Where does the word "description" appear in the data? Copy every line that holds it.

(Dataset items)
========

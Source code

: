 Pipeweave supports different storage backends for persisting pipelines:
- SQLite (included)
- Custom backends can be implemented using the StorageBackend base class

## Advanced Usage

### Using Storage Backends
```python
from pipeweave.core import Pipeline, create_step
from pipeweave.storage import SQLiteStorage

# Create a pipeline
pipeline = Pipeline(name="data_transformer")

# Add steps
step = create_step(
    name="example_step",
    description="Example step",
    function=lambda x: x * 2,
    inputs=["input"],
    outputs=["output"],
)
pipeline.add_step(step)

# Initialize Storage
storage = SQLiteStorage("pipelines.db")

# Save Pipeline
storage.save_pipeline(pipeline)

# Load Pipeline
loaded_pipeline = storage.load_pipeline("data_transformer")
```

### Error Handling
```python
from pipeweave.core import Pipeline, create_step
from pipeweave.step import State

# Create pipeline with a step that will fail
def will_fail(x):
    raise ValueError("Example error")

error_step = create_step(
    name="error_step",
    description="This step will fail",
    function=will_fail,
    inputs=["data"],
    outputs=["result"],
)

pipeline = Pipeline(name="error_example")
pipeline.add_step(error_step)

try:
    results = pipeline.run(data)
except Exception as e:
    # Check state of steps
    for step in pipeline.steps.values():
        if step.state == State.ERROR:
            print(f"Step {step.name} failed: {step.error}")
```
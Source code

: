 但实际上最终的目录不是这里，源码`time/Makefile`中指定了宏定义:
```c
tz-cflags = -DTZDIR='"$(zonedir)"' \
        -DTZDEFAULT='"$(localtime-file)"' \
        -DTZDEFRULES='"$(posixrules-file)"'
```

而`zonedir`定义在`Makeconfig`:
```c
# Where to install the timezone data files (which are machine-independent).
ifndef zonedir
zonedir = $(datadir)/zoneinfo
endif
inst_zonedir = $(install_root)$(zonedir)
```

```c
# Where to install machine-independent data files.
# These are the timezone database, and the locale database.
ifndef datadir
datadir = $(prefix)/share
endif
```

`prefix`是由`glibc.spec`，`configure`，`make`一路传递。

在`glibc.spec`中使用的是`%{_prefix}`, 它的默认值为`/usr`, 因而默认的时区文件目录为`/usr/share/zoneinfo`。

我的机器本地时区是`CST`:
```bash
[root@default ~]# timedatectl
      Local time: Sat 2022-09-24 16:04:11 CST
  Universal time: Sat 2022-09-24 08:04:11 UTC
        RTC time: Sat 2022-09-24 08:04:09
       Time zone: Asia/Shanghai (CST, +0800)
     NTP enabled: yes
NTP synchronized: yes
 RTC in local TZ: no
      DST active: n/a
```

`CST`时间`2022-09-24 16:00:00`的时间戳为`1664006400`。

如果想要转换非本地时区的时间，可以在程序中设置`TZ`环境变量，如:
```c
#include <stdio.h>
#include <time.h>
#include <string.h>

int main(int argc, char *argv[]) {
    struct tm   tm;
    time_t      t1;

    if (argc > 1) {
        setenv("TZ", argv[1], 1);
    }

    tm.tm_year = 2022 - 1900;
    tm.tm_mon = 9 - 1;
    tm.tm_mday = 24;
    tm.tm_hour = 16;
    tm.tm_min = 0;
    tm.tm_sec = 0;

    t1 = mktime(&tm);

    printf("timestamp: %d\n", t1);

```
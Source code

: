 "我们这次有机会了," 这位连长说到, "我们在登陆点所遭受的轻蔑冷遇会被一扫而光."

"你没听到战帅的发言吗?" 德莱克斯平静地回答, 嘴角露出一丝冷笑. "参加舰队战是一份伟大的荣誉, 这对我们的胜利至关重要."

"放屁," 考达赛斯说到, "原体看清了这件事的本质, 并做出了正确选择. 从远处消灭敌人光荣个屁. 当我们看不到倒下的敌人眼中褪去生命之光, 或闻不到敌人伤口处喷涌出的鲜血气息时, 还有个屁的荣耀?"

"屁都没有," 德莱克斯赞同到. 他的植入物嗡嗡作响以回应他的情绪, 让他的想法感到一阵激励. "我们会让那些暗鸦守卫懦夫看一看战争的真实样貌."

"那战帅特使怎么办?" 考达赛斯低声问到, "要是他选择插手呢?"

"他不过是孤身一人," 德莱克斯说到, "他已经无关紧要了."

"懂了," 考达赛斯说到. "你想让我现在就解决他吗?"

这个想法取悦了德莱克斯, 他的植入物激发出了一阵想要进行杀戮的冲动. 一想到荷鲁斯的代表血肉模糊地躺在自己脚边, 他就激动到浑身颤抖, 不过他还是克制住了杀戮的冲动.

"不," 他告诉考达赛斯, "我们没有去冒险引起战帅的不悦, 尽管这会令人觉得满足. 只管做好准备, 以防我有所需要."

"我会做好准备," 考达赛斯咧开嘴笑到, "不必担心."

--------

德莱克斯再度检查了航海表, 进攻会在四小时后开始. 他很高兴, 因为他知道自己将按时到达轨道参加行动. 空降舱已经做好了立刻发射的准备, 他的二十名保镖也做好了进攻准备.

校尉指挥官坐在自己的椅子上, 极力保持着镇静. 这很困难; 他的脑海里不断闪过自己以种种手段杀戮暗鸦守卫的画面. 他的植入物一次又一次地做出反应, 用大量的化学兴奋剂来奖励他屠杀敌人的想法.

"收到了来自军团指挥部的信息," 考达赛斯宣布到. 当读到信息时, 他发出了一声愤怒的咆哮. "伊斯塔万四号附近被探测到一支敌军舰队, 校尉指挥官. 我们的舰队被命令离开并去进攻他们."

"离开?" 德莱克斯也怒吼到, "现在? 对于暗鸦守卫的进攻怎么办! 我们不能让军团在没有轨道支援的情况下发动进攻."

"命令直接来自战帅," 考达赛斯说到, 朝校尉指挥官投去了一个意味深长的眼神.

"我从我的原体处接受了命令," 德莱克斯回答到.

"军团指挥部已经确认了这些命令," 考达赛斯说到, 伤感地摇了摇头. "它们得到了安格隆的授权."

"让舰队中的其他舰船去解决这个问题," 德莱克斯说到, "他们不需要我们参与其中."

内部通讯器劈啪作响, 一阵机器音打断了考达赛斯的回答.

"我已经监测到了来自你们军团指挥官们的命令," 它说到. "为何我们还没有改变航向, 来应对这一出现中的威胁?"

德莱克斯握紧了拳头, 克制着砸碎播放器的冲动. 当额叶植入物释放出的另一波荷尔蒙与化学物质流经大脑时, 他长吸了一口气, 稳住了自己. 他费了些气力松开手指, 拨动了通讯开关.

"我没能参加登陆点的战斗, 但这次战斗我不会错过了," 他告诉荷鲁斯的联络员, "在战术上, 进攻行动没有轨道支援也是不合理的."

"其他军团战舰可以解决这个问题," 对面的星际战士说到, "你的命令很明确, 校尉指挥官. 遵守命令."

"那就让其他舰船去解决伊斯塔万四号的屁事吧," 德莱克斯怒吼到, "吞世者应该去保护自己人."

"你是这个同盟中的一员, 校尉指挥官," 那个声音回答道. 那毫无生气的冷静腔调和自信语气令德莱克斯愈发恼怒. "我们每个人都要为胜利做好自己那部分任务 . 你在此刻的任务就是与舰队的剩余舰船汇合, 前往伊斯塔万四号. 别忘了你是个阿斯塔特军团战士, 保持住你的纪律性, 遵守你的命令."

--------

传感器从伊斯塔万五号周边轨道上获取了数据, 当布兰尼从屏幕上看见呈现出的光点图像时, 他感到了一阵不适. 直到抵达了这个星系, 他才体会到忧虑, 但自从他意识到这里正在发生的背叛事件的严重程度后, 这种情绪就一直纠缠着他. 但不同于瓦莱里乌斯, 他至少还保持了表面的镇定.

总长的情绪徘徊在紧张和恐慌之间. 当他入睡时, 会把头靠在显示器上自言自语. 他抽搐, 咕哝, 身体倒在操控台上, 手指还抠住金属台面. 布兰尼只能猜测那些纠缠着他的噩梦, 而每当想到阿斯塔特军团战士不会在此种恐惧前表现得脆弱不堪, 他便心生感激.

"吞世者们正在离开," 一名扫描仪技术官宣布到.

========

» **RESULT OF THIS TASK**
    description="Example step",
    description="This step will fail",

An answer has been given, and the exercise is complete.